▸ **Task prompt**: An exact printout of all the entries is required.

┏━━

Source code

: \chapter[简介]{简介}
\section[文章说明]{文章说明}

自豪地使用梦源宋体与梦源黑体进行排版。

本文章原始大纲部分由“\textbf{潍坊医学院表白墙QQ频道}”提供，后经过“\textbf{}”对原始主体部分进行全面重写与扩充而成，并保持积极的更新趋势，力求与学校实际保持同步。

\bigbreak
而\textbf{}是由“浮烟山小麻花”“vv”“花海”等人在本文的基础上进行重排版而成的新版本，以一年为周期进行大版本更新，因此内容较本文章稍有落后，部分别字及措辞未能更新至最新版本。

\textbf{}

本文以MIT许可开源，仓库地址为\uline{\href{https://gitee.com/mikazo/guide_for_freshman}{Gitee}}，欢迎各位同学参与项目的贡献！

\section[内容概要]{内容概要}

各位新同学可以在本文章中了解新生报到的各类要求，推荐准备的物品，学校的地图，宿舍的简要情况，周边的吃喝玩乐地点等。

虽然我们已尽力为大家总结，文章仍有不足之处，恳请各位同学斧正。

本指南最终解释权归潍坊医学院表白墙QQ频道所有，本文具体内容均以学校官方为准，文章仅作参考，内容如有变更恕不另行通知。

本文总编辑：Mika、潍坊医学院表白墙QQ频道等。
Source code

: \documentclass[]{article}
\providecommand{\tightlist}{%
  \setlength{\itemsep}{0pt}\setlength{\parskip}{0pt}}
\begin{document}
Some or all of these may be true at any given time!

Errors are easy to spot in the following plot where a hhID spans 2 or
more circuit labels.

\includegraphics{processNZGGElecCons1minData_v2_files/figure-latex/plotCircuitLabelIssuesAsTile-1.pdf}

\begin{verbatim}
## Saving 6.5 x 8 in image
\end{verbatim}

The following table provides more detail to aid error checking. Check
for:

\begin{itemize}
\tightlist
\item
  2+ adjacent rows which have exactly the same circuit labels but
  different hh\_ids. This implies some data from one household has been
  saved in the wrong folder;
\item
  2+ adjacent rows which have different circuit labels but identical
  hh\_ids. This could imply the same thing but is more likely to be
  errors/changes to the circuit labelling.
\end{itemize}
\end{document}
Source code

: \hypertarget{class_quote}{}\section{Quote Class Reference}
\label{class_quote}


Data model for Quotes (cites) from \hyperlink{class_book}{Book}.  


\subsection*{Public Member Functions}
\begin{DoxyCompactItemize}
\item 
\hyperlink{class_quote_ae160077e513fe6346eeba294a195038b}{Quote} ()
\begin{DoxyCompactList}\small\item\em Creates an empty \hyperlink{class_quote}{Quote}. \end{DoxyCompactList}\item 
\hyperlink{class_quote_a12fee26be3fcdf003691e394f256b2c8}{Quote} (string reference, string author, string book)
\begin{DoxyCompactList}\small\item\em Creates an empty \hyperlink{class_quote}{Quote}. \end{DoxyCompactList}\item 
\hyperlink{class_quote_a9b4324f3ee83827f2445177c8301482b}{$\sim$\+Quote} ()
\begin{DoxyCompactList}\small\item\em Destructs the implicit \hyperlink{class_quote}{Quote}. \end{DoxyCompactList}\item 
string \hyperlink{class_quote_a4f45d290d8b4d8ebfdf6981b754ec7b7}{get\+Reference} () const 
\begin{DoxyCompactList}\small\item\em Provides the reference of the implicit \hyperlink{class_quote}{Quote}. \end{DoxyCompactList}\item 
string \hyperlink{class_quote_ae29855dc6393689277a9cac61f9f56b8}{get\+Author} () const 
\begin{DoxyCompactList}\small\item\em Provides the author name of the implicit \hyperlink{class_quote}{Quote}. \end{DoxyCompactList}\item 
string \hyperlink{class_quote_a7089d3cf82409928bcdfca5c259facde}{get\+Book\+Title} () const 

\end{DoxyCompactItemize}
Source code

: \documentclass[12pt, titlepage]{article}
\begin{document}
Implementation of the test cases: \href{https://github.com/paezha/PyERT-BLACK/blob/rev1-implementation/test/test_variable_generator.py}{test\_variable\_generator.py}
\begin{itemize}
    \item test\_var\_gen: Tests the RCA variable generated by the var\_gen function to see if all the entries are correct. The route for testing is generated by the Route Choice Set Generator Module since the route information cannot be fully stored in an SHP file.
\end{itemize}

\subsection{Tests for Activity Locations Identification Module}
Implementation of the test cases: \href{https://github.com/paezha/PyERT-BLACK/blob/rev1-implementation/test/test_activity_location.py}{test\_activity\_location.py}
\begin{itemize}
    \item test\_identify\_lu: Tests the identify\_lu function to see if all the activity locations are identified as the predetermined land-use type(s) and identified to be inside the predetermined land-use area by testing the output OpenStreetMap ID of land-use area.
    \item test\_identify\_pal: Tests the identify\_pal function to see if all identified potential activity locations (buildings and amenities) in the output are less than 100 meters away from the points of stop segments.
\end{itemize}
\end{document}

┗━━

▸ **Solution below**:
Source code

: \chapter[简介]{简介}
\section[文章说明]{文章说明}

自豪地使用梦源宋体与梦源黑体进行排版。

本文章原始大纲部分由“\textbf{潍坊医学院表白墙QQ频道}”提供，后经过“\textbf{}”对原始主体部分进行全面重写与扩充而成，并保持积极的更新趋势，力求与学校实际保持同步。

\bigbreak
而\textbf{}是由“浮烟山小麻花”“vv”“花海”等人在本文的基础上进行重排版而成的新版本，以一年为周期进行大版本更新，因此内容较本文章稍有落后，部分别字及措辞未能更新至最新版本。

\textbf{}

本文以MIT许可开源，仓库地址为\uline{\href{https://gitee.com/mikazo/guide_for_freshman}{Gitee}}，欢迎各位同学参与项目的贡献！

\section[内容概要]{内容概要}

各位新同学可以在本文章中了解新生报到的各类要求，推荐准备的物品，学校的地图，宿舍的简要情况，周边的吃喝玩乐地点等。

虽然我们已尽力为大家总结，文章仍有不足之处，恳请各位同学斧正。

本指南最终解释权归潍坊医学院表白墙QQ频道所有，本文具体内容均以学校官方为准，文章仅作参考，内容如有变更恕不另行通知。

本文总编辑：Mika、潍坊医学院表白墙QQ频道等。
Source code

: \documentclass[]{article}
\providecommand{\tightlist}{%
  \setlength{\itemsep}{0pt}\setlength{\parskip}{0pt}}
\begin{document}
Some or all of these may be true at any given time!

Errors are easy to spot in the following plot where a hhID spans 2 or
more circuit labels.

\includegraphics{processNZGGElecCons1minData_v2_files/figure-latex/plotCircuitLabelIssuesAsTile-1.pdf}

\begin{verbatim}
## Saving 6.5 x 8 in image
\end{verbatim}

The following table provides more detail to aid error checking. Check
for:

\begin{itemize}
\tightlist
\item
  2+ adjacent rows which have exactly the same circuit labels but
  different hh\_ids. This implies some data from one household has been
  saved in the wrong folder;
\item
  2+ adjacent rows which have different circuit labels but identical
  hh\_ids. This could imply the same thing but is more likely to be
  errors/changes to the circuit labelling.
\end{itemize}
\end{document}
Source code

: \hypertarget{class_quote}{}\section{Quote Class Reference}
\label{class_quote}


Data model for Quotes (cites) from \hyperlink{class_book}{Book}.  


\subsection*{Public Member Functions}
\begin{DoxyCompactItemize}
\item 
\hyperlink{class_quote_ae160077e513fe6346eeba294a195038b}{Quote} ()
\begin{DoxyCompactList}\small\item\em Creates an empty \hyperlink{class_quote}{Quote}. \end{DoxyCompactList}\item 
\hyperlink{class_quote_a12fee26be3fcdf003691e394f256b2c8}{Quote} (string reference, string author, string book)
\begin{DoxyCompactList}\small\item\em Creates an empty \hyperlink{class_quote}{Quote}. \end{DoxyCompactList}\item 
\hyperlink{class_quote_a9b4324f3ee83827f2445177c8301482b}{$\sim$\+Quote} ()
\begin{DoxyCompactList}\small\item\em Destructs the implicit \hyperlink{class_quote}{Quote}. \end{DoxyCompactList}\item 
string \hyperlink{class_quote_a4f45d290d8b4d8ebfdf6981b754ec7b7}{get\+Reference} () const 
\begin{DoxyCompactList}\small\item\em Provides the reference of the implicit \hyperlink{class_quote}{Quote}. \end{DoxyCompactList}\item 
string \hyperlink{class_quote_ae29855dc6393689277a9cac61f9f56b8}{get\+Author} () const 
\begin{DoxyCompactList}\small\item\em Provides the author name of the implicit \hyperlink{class_quote}{Quote}. \end{DoxyCompactList}\item 
string \hyperlink{class_quote_a7089d3cf82409928bcdfca5c259facde}{get\+Book\+Title} () const 

\end{DoxyCompactItemize}
Source code

: \documentclass[12pt, titlepage]{article}
\begin{document}
Implementation of the test cases: \href{https://github.com/paezha/PyERT-BLACK/blob/rev1-implementation/test/test_variable_generator.py}{test\_variable\_generator.py}
\begin{itemize}
    \item test\_var\_gen: Tests the RCA variable generated by the var\_gen function to see if all the entries are correct. The route for testing is generated by the Route Choice Set Generator Module since the route information cannot be fully stored in an SHP file.
\end{itemize}

\subsection{Tests for Activity Locations Identification Module}
Implementation of the test cases: \href{https://github.com/paezha/PyERT-BLACK/blob/rev1-implementation/test/test_activity_location.py}{test\_activity\_location.py}
\begin{itemize}
    \item test\_identify\_lu: Tests the identify\_lu function to see if all the activity locations are identified as the predetermined land-use type(s) and identified to be inside the predetermined land-use area by testing the output OpenStreetMap ID of land-use area.
    \item test\_identify\_pal: Tests the identify\_pal function to see if all identified potential activity locations (buildings and amenities) in the output are less than 100 meters away from the points of stop segments.
\end{itemize}
\end{document}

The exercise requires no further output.